It’s just sitting there! It’s not moving! It makes no sense! Well, one sensation that may be striking your eyes is the perception of the color green. This color is a symbolic color. It represents renewal and growth. My year 2000 design diary for kintespace.com explores “Adinkra Green” and ‘strangely’ does not ignore the idea that people should act like plants instead of animals. Of course, this leads to the possibility of resembling a vegetable and me with a big pumpkin head makes Kristie laugh:
Kristie, I’m no Ray Kurzweil. I can’t guarantee that this plant will live forever sustained by nano-robots. I have watered it so far and intend to keep it in the sun.

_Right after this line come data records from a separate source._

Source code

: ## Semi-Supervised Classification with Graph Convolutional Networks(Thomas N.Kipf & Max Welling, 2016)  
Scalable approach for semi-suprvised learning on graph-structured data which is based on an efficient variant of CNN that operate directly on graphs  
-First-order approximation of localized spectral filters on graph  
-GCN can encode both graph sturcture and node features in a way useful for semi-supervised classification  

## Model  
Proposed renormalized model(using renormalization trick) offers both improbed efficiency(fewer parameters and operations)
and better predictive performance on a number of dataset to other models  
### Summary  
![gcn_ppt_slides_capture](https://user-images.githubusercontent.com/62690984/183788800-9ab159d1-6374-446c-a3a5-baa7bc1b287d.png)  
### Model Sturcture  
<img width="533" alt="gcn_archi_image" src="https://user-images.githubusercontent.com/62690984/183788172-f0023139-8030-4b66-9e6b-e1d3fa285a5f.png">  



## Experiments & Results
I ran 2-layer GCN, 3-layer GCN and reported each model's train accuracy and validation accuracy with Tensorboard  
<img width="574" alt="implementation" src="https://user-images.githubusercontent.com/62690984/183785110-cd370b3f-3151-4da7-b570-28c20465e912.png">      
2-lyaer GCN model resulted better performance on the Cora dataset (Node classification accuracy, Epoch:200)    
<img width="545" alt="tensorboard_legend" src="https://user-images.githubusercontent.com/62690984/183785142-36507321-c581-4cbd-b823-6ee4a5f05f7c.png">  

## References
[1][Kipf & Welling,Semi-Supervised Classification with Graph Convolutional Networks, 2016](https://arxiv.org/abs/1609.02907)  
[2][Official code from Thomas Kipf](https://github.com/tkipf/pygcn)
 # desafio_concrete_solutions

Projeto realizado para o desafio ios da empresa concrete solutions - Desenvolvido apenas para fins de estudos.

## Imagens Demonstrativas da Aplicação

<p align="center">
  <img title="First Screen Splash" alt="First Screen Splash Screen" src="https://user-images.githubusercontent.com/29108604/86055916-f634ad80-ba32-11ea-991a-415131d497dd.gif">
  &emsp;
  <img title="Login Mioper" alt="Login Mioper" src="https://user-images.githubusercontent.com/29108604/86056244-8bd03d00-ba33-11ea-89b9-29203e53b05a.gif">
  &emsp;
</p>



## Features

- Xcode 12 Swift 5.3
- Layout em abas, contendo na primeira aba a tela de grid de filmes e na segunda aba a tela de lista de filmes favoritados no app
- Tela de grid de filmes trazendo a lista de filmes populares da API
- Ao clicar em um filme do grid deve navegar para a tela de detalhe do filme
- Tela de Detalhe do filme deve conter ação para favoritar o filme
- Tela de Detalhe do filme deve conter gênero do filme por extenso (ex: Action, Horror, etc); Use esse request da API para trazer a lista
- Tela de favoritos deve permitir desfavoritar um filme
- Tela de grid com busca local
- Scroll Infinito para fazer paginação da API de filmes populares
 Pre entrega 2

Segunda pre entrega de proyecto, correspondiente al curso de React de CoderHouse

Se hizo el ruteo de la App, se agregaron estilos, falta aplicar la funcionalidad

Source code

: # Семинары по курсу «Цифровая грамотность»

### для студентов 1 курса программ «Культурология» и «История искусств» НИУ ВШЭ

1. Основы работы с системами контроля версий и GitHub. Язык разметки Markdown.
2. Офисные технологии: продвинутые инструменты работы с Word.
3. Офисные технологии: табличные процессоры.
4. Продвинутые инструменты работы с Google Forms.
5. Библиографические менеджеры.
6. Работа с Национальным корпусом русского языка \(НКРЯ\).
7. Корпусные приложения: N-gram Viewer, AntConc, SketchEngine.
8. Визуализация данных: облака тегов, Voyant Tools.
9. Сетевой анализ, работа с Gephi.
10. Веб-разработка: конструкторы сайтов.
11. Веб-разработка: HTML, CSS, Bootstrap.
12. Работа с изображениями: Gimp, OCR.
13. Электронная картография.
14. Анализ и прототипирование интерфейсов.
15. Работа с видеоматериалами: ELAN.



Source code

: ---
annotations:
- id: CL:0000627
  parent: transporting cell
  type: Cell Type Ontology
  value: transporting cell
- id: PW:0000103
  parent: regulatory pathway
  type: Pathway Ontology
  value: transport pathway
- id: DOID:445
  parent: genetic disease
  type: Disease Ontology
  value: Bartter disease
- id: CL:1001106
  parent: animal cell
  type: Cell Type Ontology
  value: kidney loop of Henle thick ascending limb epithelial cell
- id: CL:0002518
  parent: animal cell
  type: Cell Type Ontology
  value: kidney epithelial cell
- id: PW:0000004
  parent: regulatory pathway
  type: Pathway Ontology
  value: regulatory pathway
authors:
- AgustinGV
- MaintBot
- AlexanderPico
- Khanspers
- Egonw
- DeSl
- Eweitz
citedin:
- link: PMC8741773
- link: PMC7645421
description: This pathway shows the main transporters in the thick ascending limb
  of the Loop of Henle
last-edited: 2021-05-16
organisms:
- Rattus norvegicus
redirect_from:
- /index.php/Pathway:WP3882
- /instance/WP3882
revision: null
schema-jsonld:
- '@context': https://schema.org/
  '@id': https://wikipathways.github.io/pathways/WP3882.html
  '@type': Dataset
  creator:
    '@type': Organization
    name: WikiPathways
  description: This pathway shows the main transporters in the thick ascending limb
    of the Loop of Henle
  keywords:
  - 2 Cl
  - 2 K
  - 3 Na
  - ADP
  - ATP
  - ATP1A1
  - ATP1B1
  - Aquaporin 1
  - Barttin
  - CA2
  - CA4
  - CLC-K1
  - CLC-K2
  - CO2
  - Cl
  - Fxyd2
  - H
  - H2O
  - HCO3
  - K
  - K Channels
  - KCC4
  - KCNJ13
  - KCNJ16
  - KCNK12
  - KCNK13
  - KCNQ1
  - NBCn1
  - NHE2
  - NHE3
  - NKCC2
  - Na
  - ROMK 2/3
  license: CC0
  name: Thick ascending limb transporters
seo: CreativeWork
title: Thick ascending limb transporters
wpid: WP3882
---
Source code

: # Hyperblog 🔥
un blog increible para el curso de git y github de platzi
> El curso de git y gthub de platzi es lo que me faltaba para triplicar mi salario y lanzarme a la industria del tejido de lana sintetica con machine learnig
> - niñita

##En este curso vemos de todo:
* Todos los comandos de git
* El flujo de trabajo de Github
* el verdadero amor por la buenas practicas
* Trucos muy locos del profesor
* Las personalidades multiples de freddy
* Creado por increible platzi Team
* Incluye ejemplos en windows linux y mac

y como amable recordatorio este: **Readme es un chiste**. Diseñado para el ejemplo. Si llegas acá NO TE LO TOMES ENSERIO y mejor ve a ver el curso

I was forced to recast and redesign the part for The Mother. We just could not pull it off technically—‘we’ meaning DAZ Studio, Curious Labs Poser 4, Uzilite and me. None of this work is superior to a dedicated, human illustrator so we are trying to do the best we can under the circumstances. The Cool Coils hairstyle for The Mother was not working correctly (in DAZ Studio) so with the new mother we are using a short-afro texture map:
This shot was rendered in Poser and the non-polygonal hairstyle provides a lower memory footprint—this is now a concern because the project will probably go ahead in memory-intensive Poser instead of DAZ Studio. This design is based on the excellent work by Dalinise—a name evidently coming out of Germany. The wide shot reveals a body this not that unrealistic:
I’m not trying to perpetuate eating disorders among impressionable young people with more toxic fantasy imagery. I could make the breasts a bit smaller but remember this mother had a baby. Let’s say she lost most of her weight by swimming in her backyard pool—but not all of the fat came off… that’s not so unrealistic. I would put some ‘artistic’ stretch marks around her navel just to mark her in a ceremonial way but I’m just not that talented…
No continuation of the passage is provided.